From the entries below, copy every line that holds the word "None".

Items from a dataset:
◆ ◆ ◆ ◆ ◆

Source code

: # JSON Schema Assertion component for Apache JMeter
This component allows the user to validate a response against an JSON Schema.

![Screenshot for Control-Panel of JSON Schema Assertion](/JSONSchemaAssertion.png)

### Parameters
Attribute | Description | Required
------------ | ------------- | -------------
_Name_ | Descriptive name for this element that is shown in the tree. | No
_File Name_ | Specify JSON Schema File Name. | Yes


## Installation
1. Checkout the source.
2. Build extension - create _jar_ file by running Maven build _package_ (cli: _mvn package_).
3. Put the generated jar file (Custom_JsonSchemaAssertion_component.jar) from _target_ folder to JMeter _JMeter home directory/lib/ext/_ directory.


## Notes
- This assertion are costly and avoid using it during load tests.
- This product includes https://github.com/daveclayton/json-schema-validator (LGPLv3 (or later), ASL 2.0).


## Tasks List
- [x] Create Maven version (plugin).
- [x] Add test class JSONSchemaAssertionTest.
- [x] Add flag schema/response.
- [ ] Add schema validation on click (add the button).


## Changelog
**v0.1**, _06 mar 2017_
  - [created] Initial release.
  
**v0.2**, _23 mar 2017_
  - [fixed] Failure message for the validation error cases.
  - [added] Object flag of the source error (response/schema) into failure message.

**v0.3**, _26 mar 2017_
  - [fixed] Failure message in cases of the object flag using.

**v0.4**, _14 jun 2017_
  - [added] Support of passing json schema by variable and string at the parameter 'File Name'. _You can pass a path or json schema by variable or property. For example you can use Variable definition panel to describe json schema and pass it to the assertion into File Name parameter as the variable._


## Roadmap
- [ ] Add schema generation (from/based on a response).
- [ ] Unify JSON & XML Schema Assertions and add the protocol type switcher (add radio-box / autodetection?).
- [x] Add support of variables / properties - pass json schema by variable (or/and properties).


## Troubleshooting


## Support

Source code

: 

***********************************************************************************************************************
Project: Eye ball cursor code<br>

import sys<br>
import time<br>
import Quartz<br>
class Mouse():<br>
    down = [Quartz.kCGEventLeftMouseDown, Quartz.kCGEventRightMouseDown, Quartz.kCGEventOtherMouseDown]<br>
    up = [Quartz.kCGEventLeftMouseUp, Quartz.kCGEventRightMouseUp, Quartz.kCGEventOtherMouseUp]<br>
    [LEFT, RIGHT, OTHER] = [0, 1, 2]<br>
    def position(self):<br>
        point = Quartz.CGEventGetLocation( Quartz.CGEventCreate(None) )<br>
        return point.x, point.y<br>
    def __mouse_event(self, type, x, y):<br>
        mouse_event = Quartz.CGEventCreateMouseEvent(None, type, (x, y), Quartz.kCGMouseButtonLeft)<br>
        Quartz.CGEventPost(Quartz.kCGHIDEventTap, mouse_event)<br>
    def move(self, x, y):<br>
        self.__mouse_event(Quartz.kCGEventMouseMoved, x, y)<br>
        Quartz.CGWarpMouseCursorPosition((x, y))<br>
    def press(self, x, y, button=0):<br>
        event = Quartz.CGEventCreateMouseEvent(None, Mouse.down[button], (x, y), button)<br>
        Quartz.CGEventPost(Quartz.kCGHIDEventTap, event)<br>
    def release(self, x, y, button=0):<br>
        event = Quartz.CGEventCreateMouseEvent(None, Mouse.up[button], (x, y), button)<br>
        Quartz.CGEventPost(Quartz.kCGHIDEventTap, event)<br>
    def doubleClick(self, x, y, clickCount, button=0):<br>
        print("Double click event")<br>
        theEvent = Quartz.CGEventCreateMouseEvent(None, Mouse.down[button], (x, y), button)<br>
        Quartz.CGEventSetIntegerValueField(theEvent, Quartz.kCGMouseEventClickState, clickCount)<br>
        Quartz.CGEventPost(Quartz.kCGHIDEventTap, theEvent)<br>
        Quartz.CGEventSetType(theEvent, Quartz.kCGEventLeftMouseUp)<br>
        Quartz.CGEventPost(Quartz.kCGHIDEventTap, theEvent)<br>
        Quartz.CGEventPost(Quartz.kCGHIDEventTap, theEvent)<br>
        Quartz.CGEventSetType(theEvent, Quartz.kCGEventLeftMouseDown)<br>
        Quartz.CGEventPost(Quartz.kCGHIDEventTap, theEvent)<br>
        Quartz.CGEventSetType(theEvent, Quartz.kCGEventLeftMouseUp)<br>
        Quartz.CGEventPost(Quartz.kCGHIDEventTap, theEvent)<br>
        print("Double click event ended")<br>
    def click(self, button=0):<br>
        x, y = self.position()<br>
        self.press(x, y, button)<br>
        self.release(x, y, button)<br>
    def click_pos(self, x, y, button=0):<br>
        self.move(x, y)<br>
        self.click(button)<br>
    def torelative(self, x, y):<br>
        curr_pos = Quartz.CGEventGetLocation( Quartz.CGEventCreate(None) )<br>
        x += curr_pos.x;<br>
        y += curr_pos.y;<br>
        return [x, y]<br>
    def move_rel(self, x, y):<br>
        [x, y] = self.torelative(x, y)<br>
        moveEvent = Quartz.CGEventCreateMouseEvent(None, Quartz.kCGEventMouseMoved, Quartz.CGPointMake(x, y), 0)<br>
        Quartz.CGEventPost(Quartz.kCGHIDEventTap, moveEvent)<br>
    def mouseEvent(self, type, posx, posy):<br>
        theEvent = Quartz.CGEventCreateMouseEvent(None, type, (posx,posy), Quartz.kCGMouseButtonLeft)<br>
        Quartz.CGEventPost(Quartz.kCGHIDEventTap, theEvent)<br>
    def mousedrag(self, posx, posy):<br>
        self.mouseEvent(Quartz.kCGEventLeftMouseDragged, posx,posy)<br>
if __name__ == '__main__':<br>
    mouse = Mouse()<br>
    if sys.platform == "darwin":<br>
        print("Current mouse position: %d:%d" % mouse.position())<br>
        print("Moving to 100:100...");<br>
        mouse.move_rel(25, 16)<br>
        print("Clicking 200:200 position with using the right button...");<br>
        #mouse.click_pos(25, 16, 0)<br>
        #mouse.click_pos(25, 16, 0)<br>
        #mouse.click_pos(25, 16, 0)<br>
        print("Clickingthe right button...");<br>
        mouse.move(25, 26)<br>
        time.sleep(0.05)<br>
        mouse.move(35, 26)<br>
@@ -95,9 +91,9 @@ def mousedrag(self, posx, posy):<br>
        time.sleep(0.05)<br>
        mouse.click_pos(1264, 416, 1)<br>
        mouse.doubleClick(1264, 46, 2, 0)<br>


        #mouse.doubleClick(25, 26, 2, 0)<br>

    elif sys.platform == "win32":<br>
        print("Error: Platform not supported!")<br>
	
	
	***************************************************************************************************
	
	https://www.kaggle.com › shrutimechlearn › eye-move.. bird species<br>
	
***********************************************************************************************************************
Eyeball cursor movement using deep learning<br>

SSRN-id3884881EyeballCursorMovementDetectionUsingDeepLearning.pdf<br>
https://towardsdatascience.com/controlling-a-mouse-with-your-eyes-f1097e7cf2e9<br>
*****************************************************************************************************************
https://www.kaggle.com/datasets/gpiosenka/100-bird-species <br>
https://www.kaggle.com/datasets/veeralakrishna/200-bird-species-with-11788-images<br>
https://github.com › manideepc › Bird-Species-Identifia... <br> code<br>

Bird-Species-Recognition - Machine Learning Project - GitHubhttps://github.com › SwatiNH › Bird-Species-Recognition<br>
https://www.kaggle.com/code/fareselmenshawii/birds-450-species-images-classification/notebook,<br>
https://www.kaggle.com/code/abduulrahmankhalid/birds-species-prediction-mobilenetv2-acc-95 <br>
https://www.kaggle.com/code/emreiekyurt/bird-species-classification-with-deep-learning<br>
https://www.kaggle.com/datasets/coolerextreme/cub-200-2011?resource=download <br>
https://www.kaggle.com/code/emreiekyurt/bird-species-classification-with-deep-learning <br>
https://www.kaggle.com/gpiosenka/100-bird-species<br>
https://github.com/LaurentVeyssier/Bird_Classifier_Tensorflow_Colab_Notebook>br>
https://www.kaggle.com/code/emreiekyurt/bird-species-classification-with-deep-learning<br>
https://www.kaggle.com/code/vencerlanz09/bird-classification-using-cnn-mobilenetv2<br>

◆ ◆ ◆ ◆ ◆

# [Response for this exercise]
        point = Quartz.CGEventGetLocation( Quartz.CGEventCreate(None) )<br>
        mouse_event = Quartz.CGEventCreateMouseEvent(None, type, (x, y), Quartz.kCGMouseButtonLeft)<br>
        event = Quartz.CGEventCreateMouseEvent(None, Mouse.down[button], (x, y), button)<br>
        event = Quartz.CGEventCreateMouseEvent(None, Mouse.up[button], (x, y), button)<br>
        theEvent = Quartz.CGEventCreateMouseEvent(None, Mouse.down[button], (x, y), button)<br>
        curr_pos = Quartz.CGEventGetLocation( Quartz.CGEventCreate(None) )<br>
        moveEvent = Quartz.CGEventCreateMouseEvent(None, Quartz.kCGEventMouseMoved, Quartz.CGPointMake(x, y), 0)<br>
        theEvent = Quartz.CGEventCreateMouseEvent(None, type, (posx,posy), Quartz.kCGMouseButtonLeft)<br>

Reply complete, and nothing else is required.